A dialectical strategy

Steven Bland

pp. 175-214

In light of the findings of earlier chapters that anti-sceptical responses to epistemic relativism are unsuccessful, this chapter outlines other strategies of addressing the threat of relativism. Following Boghossian, Seidel attacks the relativist's doctrine of epistemic pluralism.
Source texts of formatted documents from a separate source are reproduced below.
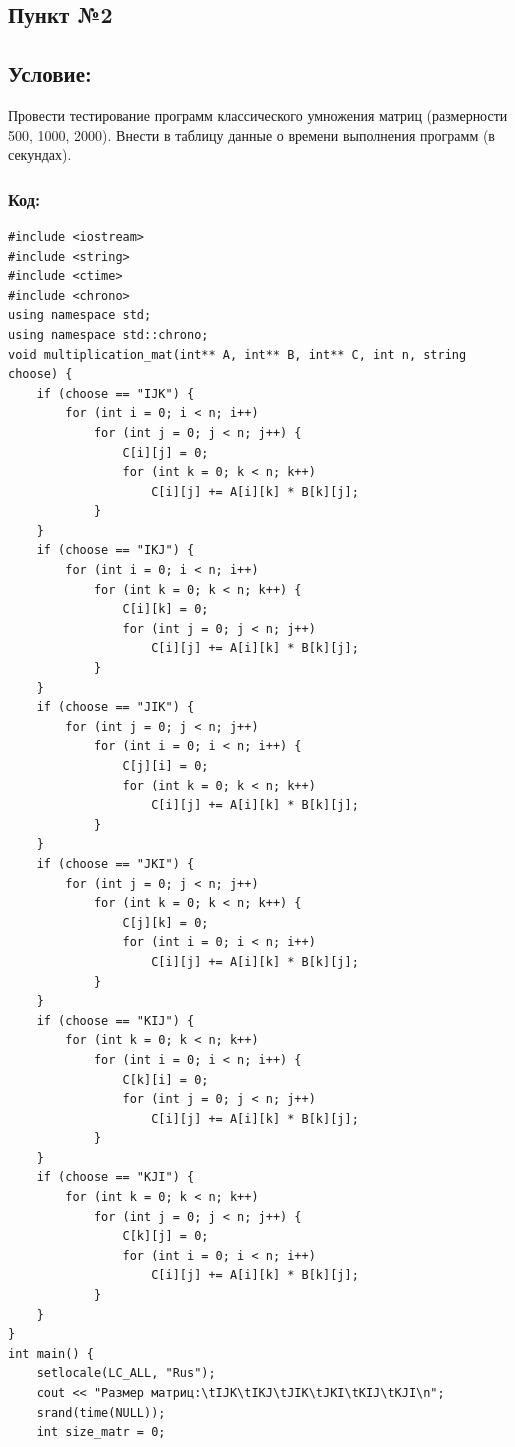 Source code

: \documentclass[a4paper]{article}
\begin{document}
\subsection{Пункт №2}
\subsection{Условие:}
Провести тестирование программ классического умножения матриц (размерности 500, 1000, 2000). Внести в таблицу данные о времени выполнения программ (в секундах).
\subsubsection{Код:}\scriptsize
\begin{verbatim}
#include <iostream>
#include <string>
#include <ctime>
#include <chrono>
using namespace std;
using namespace std::chrono;
void multiplication_mat(int** A, int** B, int** C, int n, string choose) {
    if (choose == "IJK") {
        for (int i = 0; i < n; i++)
            for (int j = 0; j < n; j++) {
                C[i][j] = 0;
                for (int k = 0; k < n; k++)
                    C[i][j] += A[i][k] * B[k][j];
            }
    }
    if (choose == "IKJ") {
        for (int i = 0; i < n; i++)
            for (int k = 0; k < n; k++) {
                C[i][k] = 0;
                for (int j = 0; j < n; j++)
                    C[i][j] += A[i][k] * B[k][j];
            }
    }
    if (choose == "JIK") {
        for (int j = 0; j < n; j++)
            for (int i = 0; i < n; i++) {
                C[j][i] = 0;
                for (int k = 0; k < n; k++)
                    C[i][j] += A[i][k] * B[k][j];
            }
    }
    if (choose == "JKI") {
        for (int j = 0; j < n; j++)
            for (int k = 0; k < n; k++) {
                C[j][k] = 0;
                for (int i = 0; i < n; i++)
                    C[i][j] += A[i][k] * B[k][j];
            }
    }
    if (choose == "KIJ") {
        for (int k = 0; k < n; k++)
            for (int i = 0; i < n; i++) {
                C[k][i] = 0;
                for (int j = 0; j < n; j++)
                    C[i][j] += A[i][k] * B[k][j];
            }
    }
    if (choose == "KJI") {
        for (int k = 0; k < n; k++)
            for (int j = 0; j < n; j++) {
                C[k][j] = 0;
                for (int i = 0; i < n; i++)
                    C[i][j] += A[i][k] * B[k][j];
            }
    }
}
int main() {
    setlocale(LC_ALL, "Rus");
    cout << "Размер матриц:\tIJK\tIKJ\tJIK\tJKI\tKIJ\tKJI\n";
    srand(time(NULL));
    int size_matr = 0;

\end{verbatim}
\end{document}
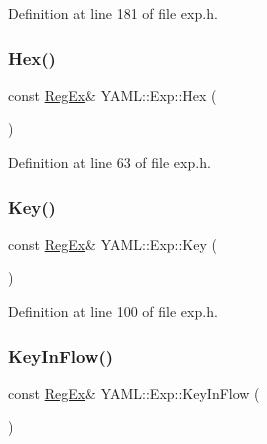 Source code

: Definition at line 181 of file exp.\+h.

\mbox{\label{namespace_y_a_m_l_1_1_exp_adce10005c20c3202cfea2121eb582968}} 
\subsubsection{\texorpdfstring{Hex()}{Hex()}}
{\footnotesize\ttfamily const \mbox{\hyperlink{class_y_a_m_l_1_1_reg_ex}{Reg\+Ex}}\& Y\+A\+M\+L\+::\+Exp\+::\+Hex (\begin{DoxyParamCaption}{ }\end{DoxyParamCaption})\hspace{0.3cm}{\ttfamily [inline]}}



Definition at line 63 of file exp.\+h.

\mbox{\label{namespace_y_a_m_l_1_1_exp_ab4c7653c038cb3a6aaba7806dec035a8}} 
\subsubsection{\texorpdfstring{Key()}{Key()}}
{\footnotesize\ttfamily const \mbox{\hyperlink{class_y_a_m_l_1_1_reg_ex}{Reg\+Ex}}\& Y\+A\+M\+L\+::\+Exp\+::\+Key (\begin{DoxyParamCaption}{ }\end{DoxyParamCaption})\hspace{0.3cm}{\ttfamily [inline]}}



Definition at line 100 of file exp.\+h.

\mbox{\label{namespace_y_a_m_l_1_1_exp_ac922759fe8aee657aa3a4ef2769bf4ee}} 
\subsubsection{\texorpdfstring{KeyInFlow()}{KeyInFlow()}}
{\footnotesize\ttfamily const \mbox{\hyperlink{class_y_a_m_l_1_1_reg_ex}{Reg\+Ex}}\& Y\+A\+M\+L\+::\+Exp\+::\+Key\+In\+Flow (\begin{DoxyParamCaption}{ }\end{DoxyParamCaption})\hspace{0.3cm}{\ttfamily [inline]}}



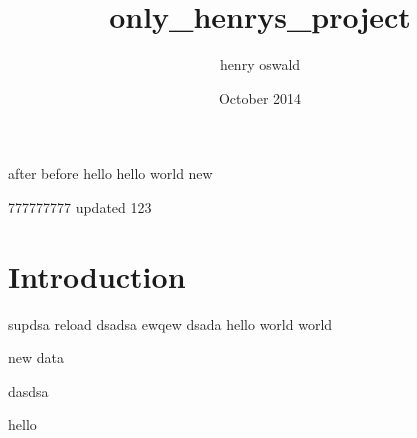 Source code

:\documentclass{article}
\title{only_henrys_project}
\author{henry oswald}
\date{October 2014}
\begin{document}
\maketitle
after
before
hello
hello world
new

777777777
updated
123
\section{Introduction}
supdsa
reload
dsadsa
ewqew
dsada
hello world
world

new data

dasdsa

hello
\end{document}
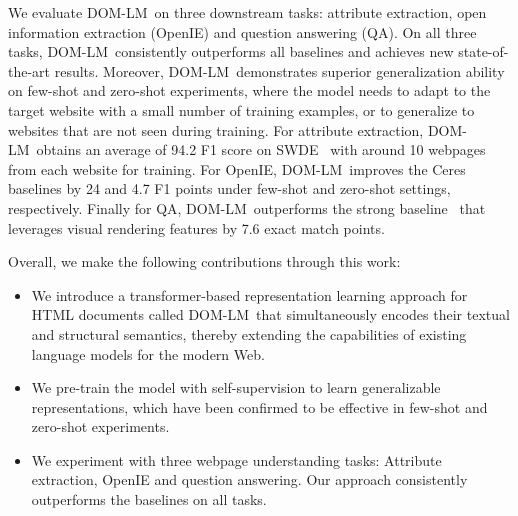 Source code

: \documentclass[sigconf, nonacm]{acmart}
\newcommand{\ours}[0]{DOM-LM}
\newcommand{\prashant}[1]{{\color{blue} [PS: #1]}}
\newcommand{\hs}[1]{{\color{cyan} [HS: #1]}}
\newcommand{\nop}[1]{}
\begin{document}
We evaluate \ours\ on three downstream tasks: attribute extraction, open information extraction (OpenIE) and question answering (QA). On all three tasks, \ours\ consistently outperforms all baselines and achieves new state-of-the-art results. Moreover, \ours\ demonstrates superior generalization ability on few-shot and zero-shot experiments, where the model needs to adapt to the target website with a small number of training examples, or to generalize to websites that are not seen during training. For attribute extraction, \ours\ obtains an average of 94.2 F1 score on SWDE~\cite{swde} with around 10 webpages from each website for training. For OpenIE, \ours\ improves the Ceres~\cite{lockard-etal-2019-openceres, lockard-etal-2020-zeroshotceres} baselines by 24 and 4.7 F1 points under few-shot and zero-shot settings, respectively. Finally for QA, \ours\ outperforms the strong baseline~\cite{chen2021websrc} that leverages visual rendering features by 7.6 exact match points.\nop{We can perhaps give a one-line summary as a glimpse of our results (i.e \% improvement on each of the tasks w/ and w/o \ours{})}
\nop{\prashant{I think this paragraph is about details which can be omitted in the Introduction.} For Attribute extraction, we use the publicly available SWDE dataset \hs{You mentioned that the pre-training set is the same as this,  but without labels. Then our model would have seen the webpages used in testing set? Is it fair for other methods?} \prashant{I agree: needs justification or clarification}, and a new corpus we collected with a more diverse and noisier set of webpages to simulate real-world use cases. For OpenIE, we use the extended version of the SWDE data, which additionally annotates three verticals in SWDE with (subject, predicate, object) triples. For both attribute extraction and OpenIE, we focus on few-shot or zero-shot experiments with few or no labels available for the target site or vertical. This is closer to the real-world scenario where it is cost-prohibitive to have large amounts of training labels with the exponential growth of webpages.}

Overall, we make the following contributions through this work:
\begin{itemize}
    \item {We introduce a transformer-based representation learning approach for HTML documents called \ours\ that simultaneously encodes their textual and structural semantics, thereby extending the capabilities of existing language models for the modern Web.}
    \item We pre-train the model with self-supervision to learn generalizable representations, which have been confirmed to be effective in few-shot and zero-shot experiments.
    \item We experiment with three webpage understanding tasks: Attribute extraction, OpenIE and question answering. Our approach consistently outperforms the baselines on all tasks.
\end{itemize}
\end{document}
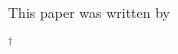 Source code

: \documentclass{article}
\begin{document}
This paper was written by 

$^\dagger$\explanationtext
\end{document}
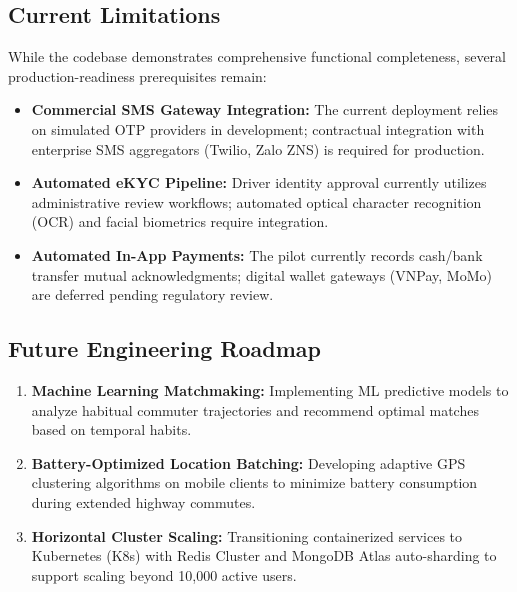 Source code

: \documentclass[conference,10pt,a4paper]{IEEEtran}
\begin{document}
\subsection{Current Limitations}
While the codebase demonstrates comprehensive functional completeness, several production-readiness prerequisites remain:
\begin{itemize}
    \item \textbf{Commercial SMS Gateway Integration:} The current deployment relies on simulated OTP providers in development; contractual integration with enterprise SMS aggregators (Twilio, Zalo ZNS) is required for production.
    \item \textbf{Automated eKYC Pipeline:} Driver identity approval currently utilizes administrative review workflows; automated optical character recognition (OCR) and facial biometrics require integration.
    \item \textbf{Automated In-App Payments:} The pilot currently records cash/bank transfer mutual acknowledgments; digital wallet gateways (VNPay, MoMo) are deferred pending regulatory review.
\end{itemize}

\subsection{Future Engineering Roadmap}
\begin{enumerate}
    \item \textbf{Machine Learning Matchmaking:} Implementing ML predictive models to analyze habitual commuter trajectories and recommend optimal matches based on temporal habits.
    \item \textbf{Battery-Optimized Location Batching:} Developing adaptive GPS clustering algorithms on mobile clients to minimize battery consumption during extended highway commutes.
    \item \textbf{Horizontal Cluster Scaling:} Transitioning containerized services to Kubernetes (K8s) with Redis Cluster and MongoDB Atlas auto-sharding to support scaling beyond 10,000 active users.
\end{enumerate}

\end{document}
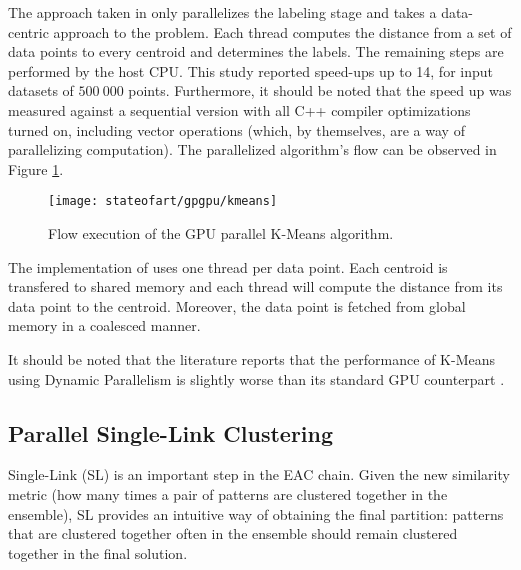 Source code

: The approach taken in \cite{Zechner2009b} only parallelizes the labeling stage and takes a data-centric approach to the problem.
Each thread computes the distance from a set of data points to every centroid and determines the labels.
The remaining steps are performed by the host CPU.
This study reported speed-ups up to 14, for input datasets of $500\:000$ points.
Furthermore, it should be noted that the speed up was measured against a sequential version with all C++ compiler optimizations turned on, including vector operations (which, by themselves, are a way of parallelizing computation).
The parallelized algorithm's flow can be observed in Figure \ref{fig:kmeans}.

\begin{figure}[hbtp]
	\centering
	\texttt{[image: stateofart/gpgpu/kmeans]}
	\caption{Flow execution of the GPU parallel K-Means algorithm.}
	\label{fig:kmeans}
\end{figure}

The implementation of \citet{Zechner2009b} uses one thread per data point.
Each centroid is transfered to shared memory and each thread will compute the distance from its data point to the centroid.
Moreover, the data point is fetched from global memory in a coalesced manner.

It should be noted that the literature reports that the performance of K-Means using Dynamic Parallelism is slightly worse than its standard GPU counterpart \cite{DiMarco2013}.

\subsection{Parallel Single-Link Clustering}
\label{sec:parallel_SL}

Single-Link (SL) is an important step in the EAC chain.
Given the new similarity metric (how many times a pair of patterns are clustered together in the ensemble), SL provides an intuitive way of obtaining the final partition: patterns that are clustered together often in the ensemble should remain clustered together in the final solution.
In doing so, he engages in a foundational analysis into the relations of justificational dependence between epistemic methods. This chapter argues that this is the wrong tool for the job; instead, epistemic relativism should be addressed by analyses that uncover relations of presuppositional dependence. Using this tool, we find that non-naturalistic methods depend on basic naturalistic methods for their application, and therefore, the former can be no more truth-conducive than the latter. We also find that the basic empirical and non-empirical methods that naturalists use depend on one another for their application, such that neither can be more truth-conducive than the other. Together, these findings constitute definitive grounds in favour of the absolutist and naturalist presumptions, though they do nothing to address the threat of Pyrrhonian scepticism.

Publication details

DOI: 10.1007/978-3-319-94673-3_9

Full citation:

Bland, S. (2018). A dialectical strategy, in Epistemic relativism and scepticism, Basingstoke, Palgrave Macmillan, pp. 175-214.